The Five Projects¶

This section is a guide to the five undergraduate-thesis-scale projects provided in this handbook's repository. Each project lives in /projects/0X-name/ and has its own detailed README.md covering background, step-by-step instructions, expected outcomes, and example analysis scripts.

The five projects span the major techniques in this handbook. They are designed to be:

Tractable: each fits in 6-10 weeks of part-time work, or 3-5 weeks full-time.
Self-contained: the project README has everything you need to start.
Open-ended at the top: the basic version is achievable; extensions for ambitious students are sketched.
Properly bounded: each has a clear "minimum viable result" so that even a struggling project produces a defensible thesis.

Pick one project. Do it well. Do not try two.

Project 1: Defect Formation Energy in Silicon¶

Project folder: projects/01-defect-formation-energy/ Duration: ~6 weeks Difficulty: Foundational (you have all the prerequisites) Methods used: DFT only

What you will do¶

Compute the formation energy of vacancy and substitutional defects in crystalline silicon using DFT. Carry out convergence studies for cutoff energy, k-point grid, and supercell size. Compare your results to published values. Extend (if time allows) to charged defects with image-charge corrections.

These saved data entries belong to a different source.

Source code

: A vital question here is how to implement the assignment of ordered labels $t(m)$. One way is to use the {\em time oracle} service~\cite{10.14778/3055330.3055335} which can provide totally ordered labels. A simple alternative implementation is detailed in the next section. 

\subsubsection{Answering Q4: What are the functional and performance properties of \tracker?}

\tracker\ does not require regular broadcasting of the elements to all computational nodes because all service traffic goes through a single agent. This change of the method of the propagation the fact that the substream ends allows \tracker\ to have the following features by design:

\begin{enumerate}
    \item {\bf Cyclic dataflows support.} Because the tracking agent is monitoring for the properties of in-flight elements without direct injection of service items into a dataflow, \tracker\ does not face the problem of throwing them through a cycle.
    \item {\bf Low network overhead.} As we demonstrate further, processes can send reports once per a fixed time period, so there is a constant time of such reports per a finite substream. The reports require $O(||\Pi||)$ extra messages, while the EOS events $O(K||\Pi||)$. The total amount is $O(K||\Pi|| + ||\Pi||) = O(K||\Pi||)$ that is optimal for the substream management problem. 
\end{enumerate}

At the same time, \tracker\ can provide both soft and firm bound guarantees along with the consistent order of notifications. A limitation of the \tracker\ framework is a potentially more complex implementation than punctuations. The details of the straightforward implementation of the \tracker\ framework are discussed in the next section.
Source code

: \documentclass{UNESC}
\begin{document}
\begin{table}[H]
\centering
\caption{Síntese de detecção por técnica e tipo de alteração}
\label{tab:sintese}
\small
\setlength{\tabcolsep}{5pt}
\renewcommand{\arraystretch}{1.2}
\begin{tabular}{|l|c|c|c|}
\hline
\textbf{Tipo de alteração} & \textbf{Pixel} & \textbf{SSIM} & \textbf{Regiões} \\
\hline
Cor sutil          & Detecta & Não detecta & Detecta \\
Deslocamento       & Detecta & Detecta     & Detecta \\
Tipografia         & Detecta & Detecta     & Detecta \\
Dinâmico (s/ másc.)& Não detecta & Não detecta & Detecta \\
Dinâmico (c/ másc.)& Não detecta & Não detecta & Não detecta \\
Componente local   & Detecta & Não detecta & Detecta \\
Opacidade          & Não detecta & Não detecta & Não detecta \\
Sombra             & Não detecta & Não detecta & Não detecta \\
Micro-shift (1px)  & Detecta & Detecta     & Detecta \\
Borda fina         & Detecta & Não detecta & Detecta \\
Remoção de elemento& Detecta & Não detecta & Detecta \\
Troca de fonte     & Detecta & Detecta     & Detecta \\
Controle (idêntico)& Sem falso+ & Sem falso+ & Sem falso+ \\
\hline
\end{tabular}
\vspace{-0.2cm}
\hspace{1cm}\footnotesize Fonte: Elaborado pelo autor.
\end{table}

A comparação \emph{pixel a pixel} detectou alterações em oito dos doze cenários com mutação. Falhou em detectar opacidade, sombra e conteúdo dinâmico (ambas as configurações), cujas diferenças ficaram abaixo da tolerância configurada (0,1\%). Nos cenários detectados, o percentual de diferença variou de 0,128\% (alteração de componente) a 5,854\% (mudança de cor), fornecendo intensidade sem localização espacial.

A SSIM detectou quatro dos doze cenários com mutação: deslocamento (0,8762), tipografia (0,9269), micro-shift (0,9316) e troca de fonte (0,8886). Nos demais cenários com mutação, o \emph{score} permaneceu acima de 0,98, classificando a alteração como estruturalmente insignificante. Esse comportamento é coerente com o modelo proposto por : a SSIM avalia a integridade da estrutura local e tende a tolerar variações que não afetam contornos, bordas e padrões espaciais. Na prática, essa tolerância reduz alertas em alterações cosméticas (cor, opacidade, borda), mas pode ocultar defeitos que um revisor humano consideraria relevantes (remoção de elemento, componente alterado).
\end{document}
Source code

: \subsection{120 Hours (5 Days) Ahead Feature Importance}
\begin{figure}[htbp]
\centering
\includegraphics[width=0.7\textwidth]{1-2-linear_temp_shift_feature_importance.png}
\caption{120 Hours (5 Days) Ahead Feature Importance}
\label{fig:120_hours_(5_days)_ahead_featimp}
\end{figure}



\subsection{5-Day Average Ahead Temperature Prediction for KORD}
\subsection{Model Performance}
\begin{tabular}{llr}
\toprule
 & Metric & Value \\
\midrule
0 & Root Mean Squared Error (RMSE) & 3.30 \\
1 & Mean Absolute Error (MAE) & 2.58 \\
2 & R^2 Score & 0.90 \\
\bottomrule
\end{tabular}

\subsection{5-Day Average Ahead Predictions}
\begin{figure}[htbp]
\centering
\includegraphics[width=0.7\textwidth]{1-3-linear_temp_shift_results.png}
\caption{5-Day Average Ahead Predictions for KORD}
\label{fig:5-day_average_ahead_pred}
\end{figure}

Why it is a good thesis project¶

Silicon is the most-studied semiconductor on Earth. Published values exist for every defect you might compute, so you have many benchmarks. The system is simple enough to converge cleanly on modest hardware. You will learn the full DFT workflow — geometry, k-points, defects, formation energies — without getting bogged down in pathological materials physics.

Expected outcomes¶

Converged formation energies for the silicon monovacancy and one substitutional dopant.
Convergence study plots for \(E_\mathrm{cut}\), k-grid, and supercell.
Comparison table with two or three published DFT values.
(Stretch) Charged-defect formation energies with Freysoldt correction.

Prerequisites¶

Chapter 5 (DFT)
Chapter 6 (running DFT in practice)
Section 4 of this chapter

Computational requirements¶

A modest workstation (16 cores) or a small cluster allocation is sufficient. Total compute: roughly 200-400 CPU-hours including convergence studies.

What can go wrong¶

Charged defects are surprisingly delicate; the image-charge correction is a subtle topic. If you find yourself stuck, fall back to neutral defects only — they are perfectly thesis-worthy.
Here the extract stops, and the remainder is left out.